No public exploit, zero-day exploitation, or proof-of-concept code is confirmed in the provided data.

TECHNICAL SUMMARY:
CVE-2026-42987 is caused by a use-after-free vulnerability, identified as CWE-416, in Windows Deployment Services. The issue occurs when WDS mishandles simultaneous network requests and later uses invalid memory. An attacker could exploit this by sending specially crafted requests to a server with WDS enabled and listening for TFTP traffic. The CVSS v3.1 metrics show network attack vector, high attack complexity, no privileges required, no user interaction, unchanged scope, and high impact to confidentiality, integrity, and availability.

EXPLOITABILITY:
Affected software includes Windows Server 2012, Windows Server 2012 R2, Windows Server 2016, Windows Server 2019, Windows Server 2022, and Windows Server 2025, including listed Server Core installations.
Exploitation requires network access to a vulnerable WDS server and successful timing of a race condition.

BUSINESS IMPACT:
This vulnerability is dangerous because WDS servers often support operating system deployment and infrastructure provisioning.
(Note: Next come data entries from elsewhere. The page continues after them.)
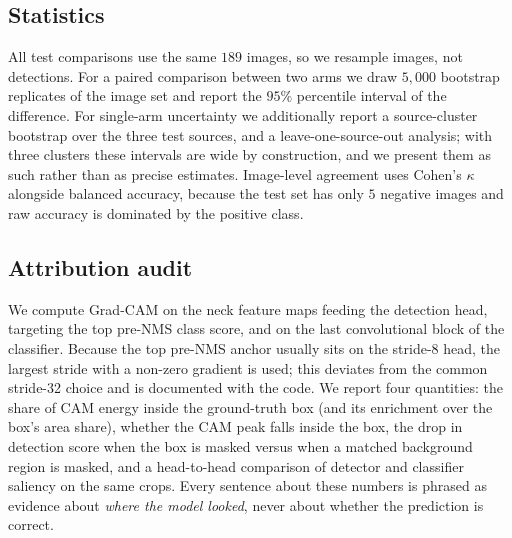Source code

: \subsection{Statistics}

All test comparisons use the same $189$ images, so we resample images, not
detections. For a paired comparison between two arms we draw $5{,}000$ bootstrap
replicates of the image set \citep{efron1993bootstrap} and report the $95\%$
percentile interval of the difference. For single-arm uncertainty we additionally
report a source-cluster bootstrap over the three test sources, and a
leave-one-source-out analysis; with three clusters these intervals are wide by
construction, and we present them as such rather than as precise estimates.
Image-level agreement uses Cohen's $\kappa$ \citep{cohen1960kappa} alongside
balanced accuracy, because the test set has only $5$ negative images and raw
accuracy is dominated by the positive class.

\subsection{Attribution audit}

We compute Grad-CAM \citep{selvaraju2017gradcam} on the neck feature maps feeding
the detection head, targeting the top pre-NMS class score, and on the last
convolutional block of the classifier. Because the top pre-NMS anchor usually
sits on the stride-8 head, the largest stride with a non-zero gradient is used;
this deviates from the common stride-32 choice and is documented with the code.
We report four quantities: the share of CAM energy inside the ground-truth box
(and its enrichment over the box's area share), whether the CAM peak falls inside
the box, the drop in detection score when the box is masked versus when a
matched background region is masked, and a head-to-head comparison of detector
and classifier saliency on the same crops. Every sentence about these numbers is
phrased as evidence about \emph{where the model looked}, never about whether the
prediction is correct.
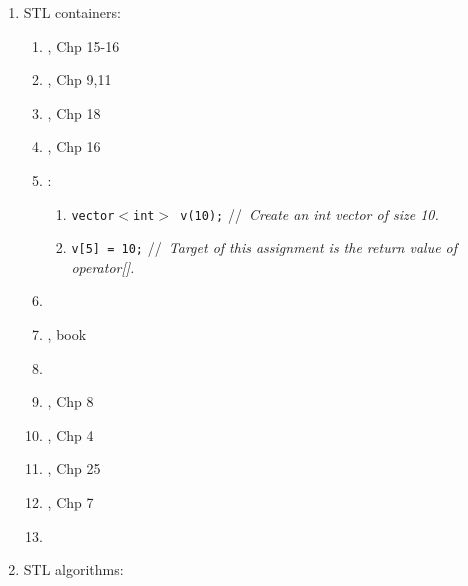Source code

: \begin{enumerate}
\begin{enumerate}
	\item \cite[\S16.5, 983--996]{Gaddis2012}
	\item \cite{Josuttis2012}
	\item \cite[Chp. 18, pp. 943--998]{Savitch2009}
	\item \cite{Reese2006a}
	\item \cite[Chp. 16, pp. 877--922, 930--940]{Prata2005}
	\item \cite[Chp. 21, 499--545]{Schildt2003a}
	\item \cite{Robson2000}
	\item \cite{Josuttis1999a}
	\end{enumerate}
\item STL containers: \vspace{-0.3cm}
	\begin{enumerate} \itemsep -2pt
	\item \cite{Gregoire2014}, Chp 15-16
	\item \cite{Lippman2013}, Chp 9,11
	\item \cite{Allain2012}, Chp 18
	\item \cite{Prata2012}, Chp 16
	\item \cite{EliteHussar2010}: \vspace{-0.2cm}
		\begin{enumerate} \itemsep -2pt
		\item {\tt vector$<$int$>$ v(10);} \hspace{0.2in} //{\it\ Create an int vector of size 10.}
		\item {\tt v[5] = 10;} //{\it\ Target of this assignment is the return value of operator[].}
		\end{enumerate}
	\item \cite[\S18.2, pp. 960--977]{Savitch2009}
	\item \cite{Reese2006a}, book
	\item \cite[Chp. 8]{Scheinerman2006}
	\item \cite{Schildt2004a}, Chp 8
	\item \cite{Eckel2003}, Chp 4
	\item \cite{Oualline2003}, Chp 25
	\item \cite{Vermeir2001}, Chp 7
	\item \cite[Chp. 24, pp. 625--691; Chp. 25--38, pp. 695--927]{Schildt1998a}
	\end{enumerate}
\item STL algorithms: \vspace{-0.3cm}

\end{enumerate}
A successful attack could compromise deployment infrastructure, disrupt imaging services, alter trusted deployment workflows, or provide a foothold for broader server compromise.

WORKAROUND:
No mitigations or workarounds are listed.
Where patching is delayed, restrict network access to WDS/TFTP services, disable WDS where not required, and monitor unusual deployment service traffic.

URGENCY:
This patch should be prioritized because the vulnerability is Critical, remotely reachable, and requires no authentication or user interaction. Although exploitation is more difficult due to the race condition and is assessed as less likely, the impact of code execution on deployment infrastructure is significant.